The more this truth sank in, the more I was convinced Polanyi had this entire scenario staged from the very beginning of my arrival. As I begin to ask another question I can see the twinkle in his eye become even more twinkly – if that’s even a thing.
“So even if I did know how to leave all along, how am I supposed to unlock this hidden knowledge?” I do my best to carry a tone that seems to resist the fact I have given in to Polanyi’s notion right away; for the sake of reserving a bit of pride after my little outburst moments before.
“Well it would seem as if this dialogue has brought forth a believer in you yet,” Polanyi replies with enthusiasm. “This is most exciting!
“Now what am I supposed to do?” I eagerly ask.
“Use your intuition, your natural instinct. Follow your passion and your discovery will be made known.” Polanyi steps closer and reaches out his hand.
“That’s all?” I question. “Trust my gut and I’ll find my way out?”
“Why yes of course! There is no need for any any scientific deduction here. Just follow your nose, so to speak” Polanyi responds with a chuckle. “However, this is where I make my farewell I’m afraid.”
“I can’t believe I’m saying this, but I owe you a lot of thanks Polanyi.”
“You have come a long way since you first arrived,” he says with a glossy reflection in his eye. “Now take what you have learned into your own reality. These tools of tacit knowing will sharpen your intellect and allow you to uncover great things in the future!”

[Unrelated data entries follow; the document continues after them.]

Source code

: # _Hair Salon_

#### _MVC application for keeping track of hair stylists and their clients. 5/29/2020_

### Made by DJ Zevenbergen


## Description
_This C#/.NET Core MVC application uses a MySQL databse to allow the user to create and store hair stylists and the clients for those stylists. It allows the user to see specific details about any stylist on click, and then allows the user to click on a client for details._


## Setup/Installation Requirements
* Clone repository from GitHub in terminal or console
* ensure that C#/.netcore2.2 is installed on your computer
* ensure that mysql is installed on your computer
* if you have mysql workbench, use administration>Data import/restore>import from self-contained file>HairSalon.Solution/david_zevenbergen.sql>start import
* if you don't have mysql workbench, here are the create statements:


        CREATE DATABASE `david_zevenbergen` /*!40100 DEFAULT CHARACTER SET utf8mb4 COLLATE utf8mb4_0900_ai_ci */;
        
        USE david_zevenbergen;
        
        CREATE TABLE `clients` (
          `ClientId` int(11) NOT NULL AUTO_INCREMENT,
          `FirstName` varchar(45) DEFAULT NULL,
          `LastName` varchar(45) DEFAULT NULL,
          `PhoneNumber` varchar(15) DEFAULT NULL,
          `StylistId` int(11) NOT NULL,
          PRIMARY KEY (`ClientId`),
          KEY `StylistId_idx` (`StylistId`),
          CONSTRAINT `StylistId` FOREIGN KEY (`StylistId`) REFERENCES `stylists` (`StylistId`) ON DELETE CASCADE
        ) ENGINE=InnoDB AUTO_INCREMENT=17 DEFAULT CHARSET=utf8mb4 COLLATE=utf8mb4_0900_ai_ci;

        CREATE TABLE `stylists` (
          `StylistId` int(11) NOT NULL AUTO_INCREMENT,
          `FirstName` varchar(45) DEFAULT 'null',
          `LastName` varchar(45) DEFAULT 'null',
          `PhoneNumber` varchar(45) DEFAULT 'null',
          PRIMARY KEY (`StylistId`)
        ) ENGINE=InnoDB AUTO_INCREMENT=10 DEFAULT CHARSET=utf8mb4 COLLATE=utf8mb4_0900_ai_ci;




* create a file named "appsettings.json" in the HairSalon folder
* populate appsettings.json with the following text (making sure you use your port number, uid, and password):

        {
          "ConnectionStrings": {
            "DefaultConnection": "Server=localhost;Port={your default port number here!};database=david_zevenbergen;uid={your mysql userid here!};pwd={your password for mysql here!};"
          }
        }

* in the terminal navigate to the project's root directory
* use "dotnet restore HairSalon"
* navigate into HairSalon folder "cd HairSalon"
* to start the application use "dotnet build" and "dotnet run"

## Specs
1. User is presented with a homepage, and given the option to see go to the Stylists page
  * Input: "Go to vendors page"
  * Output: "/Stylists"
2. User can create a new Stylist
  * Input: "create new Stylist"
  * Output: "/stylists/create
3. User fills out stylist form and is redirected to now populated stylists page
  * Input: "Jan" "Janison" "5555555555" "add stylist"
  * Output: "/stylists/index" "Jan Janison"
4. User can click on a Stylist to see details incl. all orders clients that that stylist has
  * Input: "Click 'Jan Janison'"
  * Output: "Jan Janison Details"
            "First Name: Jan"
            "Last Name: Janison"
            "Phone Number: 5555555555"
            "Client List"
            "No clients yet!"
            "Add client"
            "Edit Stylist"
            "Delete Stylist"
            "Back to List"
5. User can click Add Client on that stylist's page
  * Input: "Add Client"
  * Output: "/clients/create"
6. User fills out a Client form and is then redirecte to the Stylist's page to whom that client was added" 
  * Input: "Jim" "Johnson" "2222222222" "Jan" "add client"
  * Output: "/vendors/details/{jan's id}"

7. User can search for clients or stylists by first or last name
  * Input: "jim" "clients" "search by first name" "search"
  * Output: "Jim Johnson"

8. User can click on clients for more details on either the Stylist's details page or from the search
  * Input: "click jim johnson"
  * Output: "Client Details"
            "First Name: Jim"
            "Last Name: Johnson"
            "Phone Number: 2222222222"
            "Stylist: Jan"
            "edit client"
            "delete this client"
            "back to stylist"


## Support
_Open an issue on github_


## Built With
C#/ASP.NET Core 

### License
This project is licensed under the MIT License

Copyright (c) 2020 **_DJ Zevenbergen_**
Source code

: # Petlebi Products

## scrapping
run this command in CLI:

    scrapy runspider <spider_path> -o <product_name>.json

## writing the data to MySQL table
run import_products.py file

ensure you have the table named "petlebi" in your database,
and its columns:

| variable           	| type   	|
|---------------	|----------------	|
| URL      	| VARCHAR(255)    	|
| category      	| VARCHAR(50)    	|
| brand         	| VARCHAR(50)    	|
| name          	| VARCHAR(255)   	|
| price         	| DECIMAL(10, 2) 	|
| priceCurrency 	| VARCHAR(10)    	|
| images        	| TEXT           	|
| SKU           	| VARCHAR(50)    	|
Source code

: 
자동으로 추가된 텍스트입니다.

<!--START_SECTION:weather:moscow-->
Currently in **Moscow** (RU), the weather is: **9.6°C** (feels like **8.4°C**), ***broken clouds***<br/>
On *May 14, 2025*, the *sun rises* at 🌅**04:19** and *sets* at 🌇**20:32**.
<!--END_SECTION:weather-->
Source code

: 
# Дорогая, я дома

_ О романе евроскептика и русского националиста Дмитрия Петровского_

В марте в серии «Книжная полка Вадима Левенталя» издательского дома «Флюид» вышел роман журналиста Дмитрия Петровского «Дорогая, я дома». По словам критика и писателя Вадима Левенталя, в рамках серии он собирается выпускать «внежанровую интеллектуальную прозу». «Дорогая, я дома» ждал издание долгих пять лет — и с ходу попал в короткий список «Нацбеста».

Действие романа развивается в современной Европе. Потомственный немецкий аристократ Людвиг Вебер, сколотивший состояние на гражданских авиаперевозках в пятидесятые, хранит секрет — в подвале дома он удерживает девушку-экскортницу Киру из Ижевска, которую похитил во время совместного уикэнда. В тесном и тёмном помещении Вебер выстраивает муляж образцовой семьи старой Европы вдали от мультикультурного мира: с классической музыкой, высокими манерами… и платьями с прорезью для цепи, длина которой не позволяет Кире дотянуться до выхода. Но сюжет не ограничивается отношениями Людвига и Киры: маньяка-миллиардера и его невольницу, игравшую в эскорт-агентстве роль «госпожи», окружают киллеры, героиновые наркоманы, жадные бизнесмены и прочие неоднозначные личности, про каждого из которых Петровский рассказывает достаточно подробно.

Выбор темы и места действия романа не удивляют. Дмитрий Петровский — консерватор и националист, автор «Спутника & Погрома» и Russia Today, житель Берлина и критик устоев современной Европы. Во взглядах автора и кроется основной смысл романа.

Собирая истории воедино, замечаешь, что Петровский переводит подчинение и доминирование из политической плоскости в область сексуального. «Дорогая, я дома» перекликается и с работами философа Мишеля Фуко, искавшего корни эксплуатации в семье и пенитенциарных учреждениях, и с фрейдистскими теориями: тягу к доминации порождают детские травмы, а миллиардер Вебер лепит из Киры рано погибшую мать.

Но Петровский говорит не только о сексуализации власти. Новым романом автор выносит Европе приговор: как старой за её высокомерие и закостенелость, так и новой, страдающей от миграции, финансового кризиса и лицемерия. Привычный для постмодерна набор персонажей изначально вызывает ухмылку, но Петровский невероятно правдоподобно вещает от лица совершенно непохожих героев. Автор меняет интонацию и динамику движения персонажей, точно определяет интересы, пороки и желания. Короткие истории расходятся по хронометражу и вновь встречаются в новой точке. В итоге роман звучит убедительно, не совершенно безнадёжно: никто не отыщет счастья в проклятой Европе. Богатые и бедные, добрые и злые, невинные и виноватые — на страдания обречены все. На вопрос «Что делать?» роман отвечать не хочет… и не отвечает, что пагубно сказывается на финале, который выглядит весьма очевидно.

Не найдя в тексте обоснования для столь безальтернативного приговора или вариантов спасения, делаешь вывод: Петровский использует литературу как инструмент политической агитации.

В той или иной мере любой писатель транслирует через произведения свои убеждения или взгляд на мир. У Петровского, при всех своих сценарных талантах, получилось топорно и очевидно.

Leaving the highly ambiguous response alone, I reach out my hand in return. An instant after we make our goodbyes Polanyi vanishes like the door had done when I first arrived.
Suddenly, the ground begins to rumble and crack beneath my feet.“I best get a move on, no more time to waste. Thanks again Polanyi,” I say to myself.

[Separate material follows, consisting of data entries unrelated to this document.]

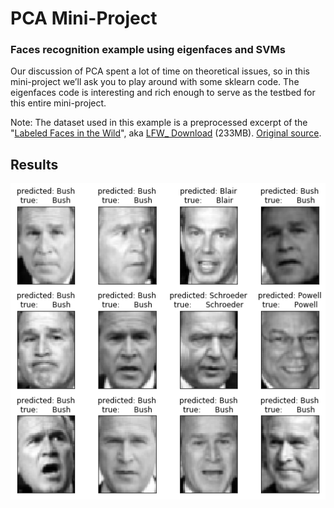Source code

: 
# PCA Mini-Project 
### Faces recognition example using eigenfaces and SVMs
Our discussion of PCA spent a lot of time on theoretical issues, so in this mini-project we’ll ask you to play around with some sklearn code. The eigenfaces code is interesting and rich enough to serve as the testbed for this entire mini-project.

Note:
The dataset used in this example is a preprocessed excerpt of the
"[Labeled Faces in the Wild](http://vis-www.cs.umass.edu/lfw/)", aka [LFW_ Download](http://vis-www.cs.umass.edu/lfw/lfw-funneled.tgz) (233MB). [Original source](http://scikit-learn.org/0.15/auto_examples/applications/face_recognition.html).

## Results
![pca.png](pca.png)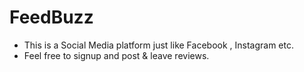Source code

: # FeedBuzz
- This is a Social Media platform just like Facebook , Instagram etc. 
- Feel free to signup and post & leave reviews.
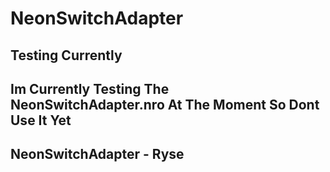 # NeonSwitchAdapter
Testing Currently
-----------------
Im Currently Testing The NeonSwitchAdapter.nro At The Moment So Dont Use It Yet
------------------
NeonSwitchAdapter - Ryse
-----------------
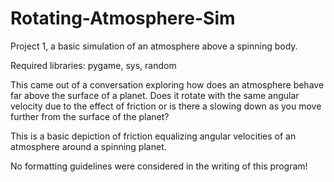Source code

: # Rotating-Atmosphere-Sim
Project 1, a basic simulation of an atmosphere above a spinning body.

Required libraries: pygame, sys, random

This came out of a conversation exploring how does an atmosphere behave far above the surface of a planet. Does it rotate with the same angular velocity due to the effect of friction or is there a slowing down as you move further from the surface of the planet?

This is a basic depiction of friction equalizing angular velocities of an atmosphere around a spinning planet. 

No formatting guidelines were considered in the writing of this program!
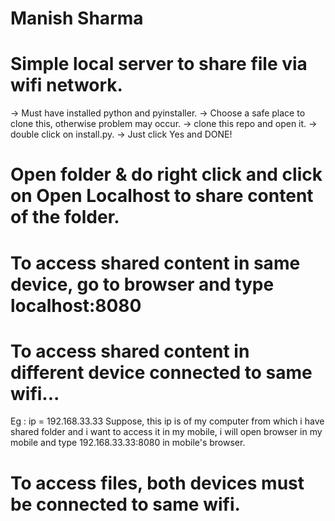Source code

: # Manish Sharma
# Simple local server to share file via wifi network.

-> Must have installed python and pyinstaller.
-> Choose a safe place to clone this, otherwise problem may occur.
-> clone this repo and open it.
-> double click on install.py.
-> Just click Yes and DONE!

# Open folder & do right click and click on Open Localhost to share content of the folder.

# To access shared content in same device, go to browser and type localhost:8080

# To access shared content in different device connected to same wifi...
Eg : ip = 192.168.33.33
Suppose, this ip is of my computer from which i have shared folder and i want to access it in my mobile, i will open browser in my mobile and type 192.168.33.33:8080 in mobile's browser.

# To access files, both devices must be connected to same wifi.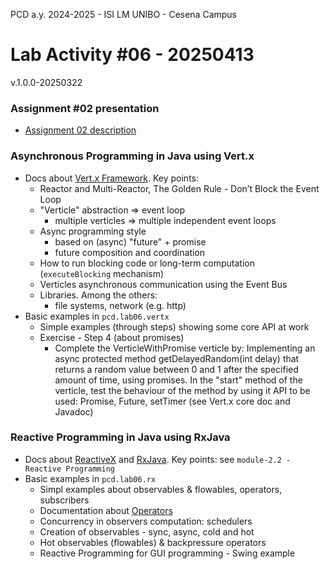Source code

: PCD a.y. 2024-2025 - ISI LM UNIBO - Cesena Campus

# Lab Activity #06 - 20250413

v.1.0.0-20250322

### Assignment #02 presentation
- [Assignment 02 description](https://github.com/pcd-2024-2025/assignment-02)

### Asynchronous Programming in Java using Vert.x

- Docs about [Vert.x Framework](http://vertx.io/). Key points:
    - Reactor and Multi-Reactor, The Golden Rule - Don’t Block the Event Loop
    - "Verticle" abstraction => event loop
        - multiple verticles => multiple independent event loops 
    - Async programming style
        - based on (async) "future" + promise
        - future composition and coordination
    - How to run blocking code or long-term computation (`executeBlocking` mechanism)
    - Verticles asynchronous communication using the Event Bus 
    - Libraries. Among the others:
        - file systems, network (e.g. http) 
- Basic examples in `pcd.lab06.vertx`
    - Simple examples (through steps)  showing some core API at work  
    - Exercise - Step 4 (about promises)
        - Complete the VerticleWithPromise verticle by: Implementing an async protected method getDelayedRandom(int delay) that returns a random value between 0 and 1 after the specified amount of time, using promises. In the "start" method of the verticle, test the behaviour of the method by using it API to be used: Promise, Future, setTimer (see Vert.x core doc and Javadoc)

### Reactive Programming in Java using RxJava

- Docs about [ReactiveX]( http://reactivex.io/) and [RxJava](https://github.com/ReactiveX/RxJava). Key points: see `module-2.2 - Reactive Programming`
- Basic examples in `pcd.lab06.rx`
   - Simpl examples about observables & flowables, operators, subscribers
   - Documentation about [Operators](http://reactivex.io/documentation/operators.html)
   - Concurrency in observers computation: schedulers
   - Creation of observables - sync, async, cold and hot
   - Hot observables (flowables) & backpressure operators
   - Reactive Programming for GUI programming - Swing example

With only my intuition as my guide, I make a small pivot and break into a run. For whatever reason, the heat that once clouded this dimension begins to lift as I briskly streak across the plain. The ground still crumbles with my every step, sometimes causing me to leap from one piece to another. In the distance I can see a much larger, deeper, and darker ravine dividing my path ahead.
“If this is where my gut has taken me, I better give it all I have.” I begin to gather greater and greater speed as I approach the trench. At the edge I leap into the air, forcing all of my strength into my forward trajectory. Time seems to slow mid air, each movement taking longer and longer to pass. As I begin to descend, I start to fear I have come up too short.

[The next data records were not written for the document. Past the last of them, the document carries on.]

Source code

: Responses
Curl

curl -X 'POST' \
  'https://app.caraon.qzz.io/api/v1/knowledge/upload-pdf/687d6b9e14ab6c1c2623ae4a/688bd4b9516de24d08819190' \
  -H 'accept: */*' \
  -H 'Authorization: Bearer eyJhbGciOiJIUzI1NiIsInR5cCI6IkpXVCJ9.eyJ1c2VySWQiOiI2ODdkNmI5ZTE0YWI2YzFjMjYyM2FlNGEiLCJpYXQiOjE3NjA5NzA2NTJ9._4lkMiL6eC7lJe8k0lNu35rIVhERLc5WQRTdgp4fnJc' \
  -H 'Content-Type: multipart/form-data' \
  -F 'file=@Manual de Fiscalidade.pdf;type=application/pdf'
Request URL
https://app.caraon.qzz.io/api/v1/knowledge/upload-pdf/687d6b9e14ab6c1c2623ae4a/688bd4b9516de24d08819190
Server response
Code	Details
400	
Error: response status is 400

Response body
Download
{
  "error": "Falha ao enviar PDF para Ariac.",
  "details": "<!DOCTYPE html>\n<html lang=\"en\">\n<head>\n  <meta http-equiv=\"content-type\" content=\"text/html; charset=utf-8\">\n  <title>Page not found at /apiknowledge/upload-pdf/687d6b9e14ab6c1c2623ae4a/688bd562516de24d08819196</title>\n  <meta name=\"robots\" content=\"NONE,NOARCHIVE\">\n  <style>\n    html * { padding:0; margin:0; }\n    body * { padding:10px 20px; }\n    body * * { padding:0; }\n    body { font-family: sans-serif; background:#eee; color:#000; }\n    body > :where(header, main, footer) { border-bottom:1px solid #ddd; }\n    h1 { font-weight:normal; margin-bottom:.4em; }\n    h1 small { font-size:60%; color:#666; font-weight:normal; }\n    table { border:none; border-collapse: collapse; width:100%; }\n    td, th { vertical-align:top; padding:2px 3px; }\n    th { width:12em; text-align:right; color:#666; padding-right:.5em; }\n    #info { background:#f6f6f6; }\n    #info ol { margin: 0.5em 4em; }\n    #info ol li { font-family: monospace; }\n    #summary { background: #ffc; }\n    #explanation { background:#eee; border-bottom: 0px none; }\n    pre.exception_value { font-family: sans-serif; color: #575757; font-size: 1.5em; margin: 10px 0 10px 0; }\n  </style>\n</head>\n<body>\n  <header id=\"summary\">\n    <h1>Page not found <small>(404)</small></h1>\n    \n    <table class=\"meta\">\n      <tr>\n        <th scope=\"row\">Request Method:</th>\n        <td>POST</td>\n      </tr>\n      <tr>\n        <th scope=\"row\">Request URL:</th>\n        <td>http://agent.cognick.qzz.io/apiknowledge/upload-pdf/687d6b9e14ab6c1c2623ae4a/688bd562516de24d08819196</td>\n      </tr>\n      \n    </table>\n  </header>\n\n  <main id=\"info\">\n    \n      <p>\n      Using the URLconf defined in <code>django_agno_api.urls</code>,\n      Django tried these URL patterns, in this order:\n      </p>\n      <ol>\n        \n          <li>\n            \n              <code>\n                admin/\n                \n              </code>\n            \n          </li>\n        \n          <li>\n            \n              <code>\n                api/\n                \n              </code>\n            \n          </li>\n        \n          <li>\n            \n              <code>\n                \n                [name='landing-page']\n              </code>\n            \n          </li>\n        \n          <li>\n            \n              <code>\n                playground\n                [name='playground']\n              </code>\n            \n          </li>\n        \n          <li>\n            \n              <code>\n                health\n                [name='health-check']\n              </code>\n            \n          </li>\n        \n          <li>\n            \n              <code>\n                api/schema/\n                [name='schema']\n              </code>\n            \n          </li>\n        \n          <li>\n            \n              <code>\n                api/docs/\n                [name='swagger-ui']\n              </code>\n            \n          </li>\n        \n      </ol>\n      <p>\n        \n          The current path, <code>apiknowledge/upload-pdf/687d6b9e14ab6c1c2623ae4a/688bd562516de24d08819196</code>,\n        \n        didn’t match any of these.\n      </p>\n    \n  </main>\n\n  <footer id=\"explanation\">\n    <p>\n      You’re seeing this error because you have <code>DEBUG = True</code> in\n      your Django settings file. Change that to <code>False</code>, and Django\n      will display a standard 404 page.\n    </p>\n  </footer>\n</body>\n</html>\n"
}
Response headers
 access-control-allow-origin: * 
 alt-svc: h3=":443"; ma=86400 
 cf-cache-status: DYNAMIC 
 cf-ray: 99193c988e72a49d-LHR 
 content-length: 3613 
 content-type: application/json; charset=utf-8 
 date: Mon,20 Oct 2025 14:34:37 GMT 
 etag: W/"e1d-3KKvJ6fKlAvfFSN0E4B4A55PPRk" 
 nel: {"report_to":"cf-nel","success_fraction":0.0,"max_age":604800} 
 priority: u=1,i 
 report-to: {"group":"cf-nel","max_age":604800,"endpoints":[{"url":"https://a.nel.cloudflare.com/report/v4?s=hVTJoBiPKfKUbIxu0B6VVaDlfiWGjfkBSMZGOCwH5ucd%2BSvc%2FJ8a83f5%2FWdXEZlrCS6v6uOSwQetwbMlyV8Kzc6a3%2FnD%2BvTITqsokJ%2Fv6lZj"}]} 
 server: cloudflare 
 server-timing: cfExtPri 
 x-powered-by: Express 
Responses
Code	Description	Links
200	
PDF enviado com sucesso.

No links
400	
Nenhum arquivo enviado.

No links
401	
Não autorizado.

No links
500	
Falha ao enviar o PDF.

“So much for trusting a hunch.” My descent transitions into real time but as I approach my likely demise, a doorway abruptly appears and I crash my way through.
The look on the girl’s face after I crashed through the book shelf was both a look of horror and a look of surprise.
“Ah here it is, silly me. I’ve been looking for this all morning,” I say as convincing and cool as possible. I quickly gather myself, reach down and pick up the copy of The Tacit Dimension, one of the dozen or so books scattered about the isle. The girl, still frozen in place, changes her look to one more of confusion. A look I am all to familiar with.
“Have you by chance read this one?” I ask as I present the book forward. Looking at the book she shakes her head and just as she’s about to ask what I expected to be a slue of different questions about this slightly awkward circumstance, I place the book in her hand.
“You should really give it a go, the twist is indescribable.” Not wanting to overstay my awkward welcome I take a few quick steps towards the nearest exit before turning back.
“Any chance you know where I could find the nearest Jamba Juice?” I say with a smile. “Actually… on second thought, I might already have the answer.”